I've tried various Ubuntu-packaged kernel releases (2.6.12 and later),
and none of it seems to actually assert that the data is written when
using code like
int fd = open ("/dev/sdb1", O_RDONLY); /* I also tried O_WRONLY */
or
int fd = open ("/media/usbdisk", O_DIRECTORY | O_RDONLY);
and then doing
fsync (fd);
close (fd);
Unfortunately, none of the code really blocked until the whole buffer
was written, and a diode on the mass storage indicated that data was
still being written to it after my testing application terminated, while
for a simple sync() call (or "sync" program invocation) the whole
process really blocked until the data was on disk, as proven by the
non-flashing diode.
I haven't investigated the code in detail, but fs/buffer.c suggests that
sync_inodes is invoked on sync() but not on fsync(), and the latter does
not lookup the block device the file refers to, thus not ensuring that
fsync_bdev() is called on it.
If you wonder why this is needed - over at GNOME we're having issues
where USB sticks are unmounted and the users have no clue when it's
ready to be removed [1]. We'd like to fsync() in a thread and tell the
users that an unmount operation is going on and still needs some time.
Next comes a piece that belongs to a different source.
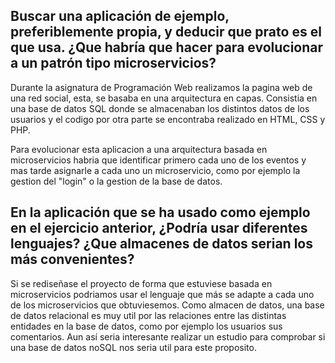 ## Buscar una aplicación de ejemplo, preferiblemente propia, y deducir que prato es el que usa. ¿Que habría que hacer para evolucionar a un patrón tipo microservicios?

Durante la asignatura de Programación Web realizamos la pagina web de una red social, esta, se basaba en una arquitectura en capas. Consistia en una base de datos SQL donde se almacenaban los distintos datos de los usuarios y el codigo por otra parte se encontraba realizado en HTML, CSS y PHP.

Para evolucionar esta aplicacion a una arquitectura basada en microservicios habria que identificar primero cada uno de los eventos y mas tarde asignarle a cada uno un microservicio, como por ejemplo la gestion del "login" o la gestion de la base de datos.

## En la aplicación que se ha usado como ejemplo en el ejercicio anterior, ¿Podría usar diferentes lenguajes? ¿Que almacenes de datos serian los más convenientes?

Si se rediseñase el proyecto de forma que estuviese basada en microservicios podriamos usar el lenguaje que más se adapte a cada uno de los microservicios que obtuviesemos. Como almacen de datos, una base de datos relacional es muy util por las relaciones entre las distintas entidades en la base de datos, como por ejemplo los usuarios sus comentarios. Aun así seria interesante realizar un estudio para comprobar si una base de datos noSQL nos seria util para este proposito.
Because there may be multiple storage device attached, it isn't a good
idea to sync() all devices, but just that one which is about to be
ejected.
[1] http://www.opengroup.org/onlinepubs/009695399/functions/fsync.html
[2] http://bugzilla.gnome.org/show_bug.cgi?id=329098
--
Christian Neumair <[email protected]>
Christian Neumair <[email protected]> wrote:
>
> I've seen various postings on the lkml on the issue of fsync()ing block
> devices and the expected behavior. Some claim that fsync()ing the mount
> point of a block device will flush its buffers, a HOWTO I read claims
> that one has to apply it to the device node, because it is the
> representation of the block device.
>
> The POSIX standard demands [1]:
>
> "The fsync() function shall request that all data for the open file
> descriptor named by fildes is to be transferred to the storage device
> associated with the file described by fildes."
>
> To my interpretation this means that all buffers of a mass storage
> device should be flushed when calling fsync() on its file
> representation, i.e. /dev/foo.
>
> I've tried various Ubuntu-packaged kernel releases (2.6.12 and later),
> and none of it seems to actually assert that the data is written when
> using code like
>
> int fd = open ("/dev/sdb1", O_RDONLY); /* I also tried O_WRONLY */
>
> or
>
> int fd = open ("/media/usbdisk", O_DIRECTORY | O_RDONLY);
>
> and then doing
>
> fsync (fd);
> close (fd);
>
> Unfortunately, none of the code really blocked until the whole buffer
> was written, and a diode on the mass storage indicated that data was
> still being written to it after my testing application terminated, while
> for a simple sync() call (or "sync" program invocation) the whole
> process really blocked until the data was on disk, as proven by the
> non-flashing diode.
>
> I haven't investigated the code in detail, but fs/buffer.c suggests that
> sync_inodes is invoked on sync() but not on fsync(), and the latter does
> not lookup the block device the file refers to, thus not ensuring that
> fsync_bdev() is called on it.
>
> If you wonder why this is needed - over at GNOME we're having issues
> where USB sticks are unmounted and the users have no clue when it's
> ready to be removed [1]. We'd like to fsync() in a thread and tell the
> users that an unmount operation is going on and still needs some time.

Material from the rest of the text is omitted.